We have three supported aggregation functions in SQL syntax
-
count(*)
Count aggregation function typically can be used for get the number of record in a table.
Note that distinct count is not supported in this version.
Example:
Select count(*) from lineitem;
-
sum(expression)
Sum aggregation function typically can be used for get the sum of an expression involved some numerical columns in the schema. Example:
Select sum(l_quantity) from lineitem;
-
max(expression, index)
Max aggregation function typically can be used for get the k-th largest value of an expression involved some numerical columns in the schema.

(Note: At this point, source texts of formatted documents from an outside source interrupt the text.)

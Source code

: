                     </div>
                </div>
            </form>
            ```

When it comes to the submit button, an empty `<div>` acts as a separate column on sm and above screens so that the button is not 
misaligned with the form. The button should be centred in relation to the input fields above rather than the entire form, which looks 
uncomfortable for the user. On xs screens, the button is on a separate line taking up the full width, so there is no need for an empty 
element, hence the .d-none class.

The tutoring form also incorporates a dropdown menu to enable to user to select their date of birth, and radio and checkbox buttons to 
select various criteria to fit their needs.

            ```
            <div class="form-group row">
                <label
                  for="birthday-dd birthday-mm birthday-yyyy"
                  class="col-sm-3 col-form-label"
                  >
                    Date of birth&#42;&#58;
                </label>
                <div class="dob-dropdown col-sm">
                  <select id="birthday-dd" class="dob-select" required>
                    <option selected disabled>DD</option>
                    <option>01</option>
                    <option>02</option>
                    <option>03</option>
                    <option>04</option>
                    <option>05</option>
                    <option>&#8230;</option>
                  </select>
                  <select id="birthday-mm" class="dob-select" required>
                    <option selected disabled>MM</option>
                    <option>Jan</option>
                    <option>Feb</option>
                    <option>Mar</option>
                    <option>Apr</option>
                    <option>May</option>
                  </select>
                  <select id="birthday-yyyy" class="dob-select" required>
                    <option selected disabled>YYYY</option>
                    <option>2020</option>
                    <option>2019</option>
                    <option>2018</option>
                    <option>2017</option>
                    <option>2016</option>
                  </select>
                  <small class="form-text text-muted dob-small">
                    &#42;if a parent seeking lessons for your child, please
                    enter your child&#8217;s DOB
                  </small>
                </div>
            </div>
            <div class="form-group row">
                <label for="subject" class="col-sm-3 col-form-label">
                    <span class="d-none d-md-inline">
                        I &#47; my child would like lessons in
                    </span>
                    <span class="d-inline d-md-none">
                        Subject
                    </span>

Value of the index should be an integer, and greater or equal to 0. While 0 index is used for minimum value, natural number is used for the k-largest value. Example:
Select max(l_quantity, 10) from lineitem; \\ get 10-th largest value
Select max(l_quantity, 0) from lineitem; \\ get the minimum value
Select max(l_quantity, -10) from lineitem; \\ INVALID
After the From keyword, there should be a list of table names separated by comma ,
.
Example:
from lineitem, orders
Users can choose either explicit join keyword, or implicit join in the SQL syntax.
We only consider inner equal-join in this version for now.
Example:
join orders on o_orderkey = l_orderkey
Following the Where keyword, there should be a list of
boolean expressions concatenated by logical operation and
or or
.
Boolean expression can be used for two intentions:
- Join condition for implicit join .
- Filter for record.
Example:
WHERE lineitem.l_orderkey = orders.o_orderkey
AND l_shipdate > CAST('1994-01-01' AS date)
Following the Group By keyword, there should ba a list of table
columns or expressions that can be a grouping attribute seperated by comma ,
.
Example:
group by n_name, extract(year FROM l_shipdate)
- All the table column in the input query should not be ambiguous.
- All the grouping attribute in the group by clause will be considered as public.